▸ EXERCISE DESCRIPTION
Copy word for word, please, the lines of the entries below running from the one containing "la base bibliographique" to the one containing "à ignorer formellement", both ends included.
◇ ◇ ◇
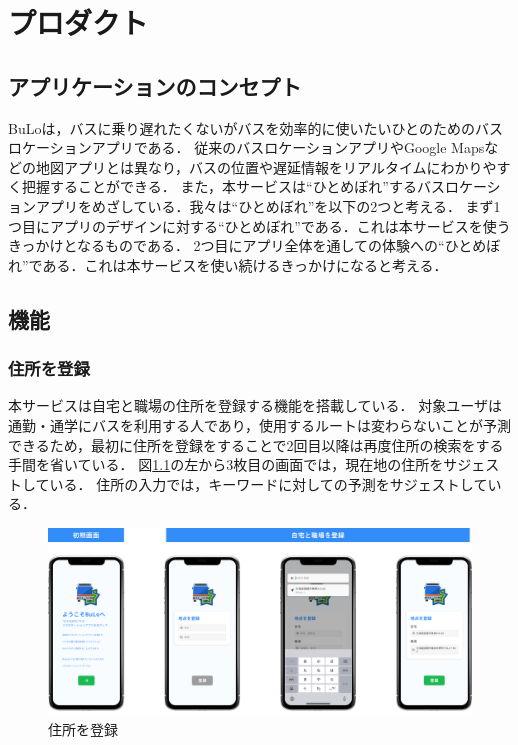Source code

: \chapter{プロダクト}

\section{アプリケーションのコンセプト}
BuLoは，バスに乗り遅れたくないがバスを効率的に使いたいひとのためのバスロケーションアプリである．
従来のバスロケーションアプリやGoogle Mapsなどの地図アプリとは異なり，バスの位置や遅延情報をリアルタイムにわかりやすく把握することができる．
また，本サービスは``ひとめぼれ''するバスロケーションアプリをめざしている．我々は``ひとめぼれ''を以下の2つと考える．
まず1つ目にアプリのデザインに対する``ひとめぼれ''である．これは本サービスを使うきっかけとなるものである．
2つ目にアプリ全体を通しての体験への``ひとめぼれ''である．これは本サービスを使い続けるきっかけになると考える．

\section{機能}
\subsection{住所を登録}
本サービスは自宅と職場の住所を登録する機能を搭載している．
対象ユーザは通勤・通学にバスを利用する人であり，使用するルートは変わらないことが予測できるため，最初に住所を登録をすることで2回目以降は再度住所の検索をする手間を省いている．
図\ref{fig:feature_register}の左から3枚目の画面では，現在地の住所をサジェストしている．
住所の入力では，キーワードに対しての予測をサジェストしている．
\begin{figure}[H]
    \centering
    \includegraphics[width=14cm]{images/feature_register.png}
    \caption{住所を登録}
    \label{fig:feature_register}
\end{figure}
◇ ◇ ◇
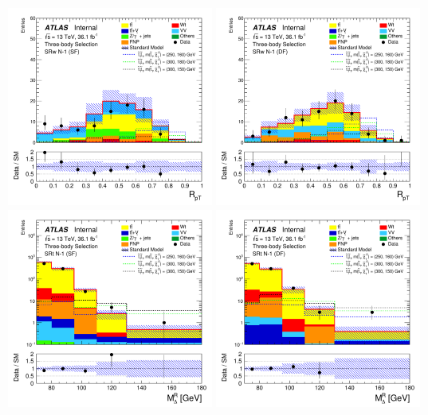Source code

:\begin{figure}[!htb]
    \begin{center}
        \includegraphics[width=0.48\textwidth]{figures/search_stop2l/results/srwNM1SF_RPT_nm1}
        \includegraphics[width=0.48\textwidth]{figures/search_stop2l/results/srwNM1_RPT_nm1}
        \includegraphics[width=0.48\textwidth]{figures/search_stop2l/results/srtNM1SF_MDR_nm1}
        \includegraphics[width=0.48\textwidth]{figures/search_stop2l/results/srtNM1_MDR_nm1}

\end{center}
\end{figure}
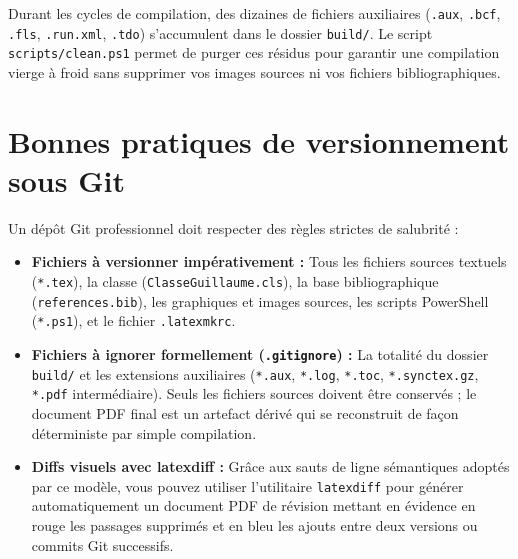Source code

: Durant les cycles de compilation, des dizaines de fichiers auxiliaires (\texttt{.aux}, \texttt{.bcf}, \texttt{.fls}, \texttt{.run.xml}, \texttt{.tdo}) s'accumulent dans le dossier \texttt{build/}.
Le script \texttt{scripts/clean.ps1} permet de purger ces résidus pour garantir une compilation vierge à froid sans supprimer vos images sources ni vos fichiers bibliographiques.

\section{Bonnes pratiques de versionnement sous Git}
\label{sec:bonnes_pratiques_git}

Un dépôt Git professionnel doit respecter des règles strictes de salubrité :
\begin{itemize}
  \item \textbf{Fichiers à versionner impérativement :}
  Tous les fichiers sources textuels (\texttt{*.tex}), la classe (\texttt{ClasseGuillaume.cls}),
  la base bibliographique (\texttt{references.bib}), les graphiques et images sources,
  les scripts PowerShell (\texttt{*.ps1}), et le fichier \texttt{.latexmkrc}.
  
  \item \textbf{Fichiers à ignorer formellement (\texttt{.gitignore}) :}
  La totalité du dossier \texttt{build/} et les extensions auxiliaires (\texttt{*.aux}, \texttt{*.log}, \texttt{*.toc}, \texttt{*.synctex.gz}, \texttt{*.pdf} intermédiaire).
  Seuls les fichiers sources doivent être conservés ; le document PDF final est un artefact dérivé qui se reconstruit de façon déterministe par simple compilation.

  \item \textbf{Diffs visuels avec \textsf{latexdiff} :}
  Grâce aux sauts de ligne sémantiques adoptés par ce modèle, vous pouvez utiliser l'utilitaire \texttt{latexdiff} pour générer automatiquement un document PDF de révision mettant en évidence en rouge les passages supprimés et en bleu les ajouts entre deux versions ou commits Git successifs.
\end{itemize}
◇ ◇ ◇
▸ YOUR RESPONSE
  la base bibliographique (\texttt{references.bib}), les graphiques et images sources,
  les scripts PowerShell (\texttt{*.ps1}), et le fichier \texttt{.latexmkrc}.
  
  \item \textbf{Fichiers à ignorer formellement (\texttt{.gitignore}) :}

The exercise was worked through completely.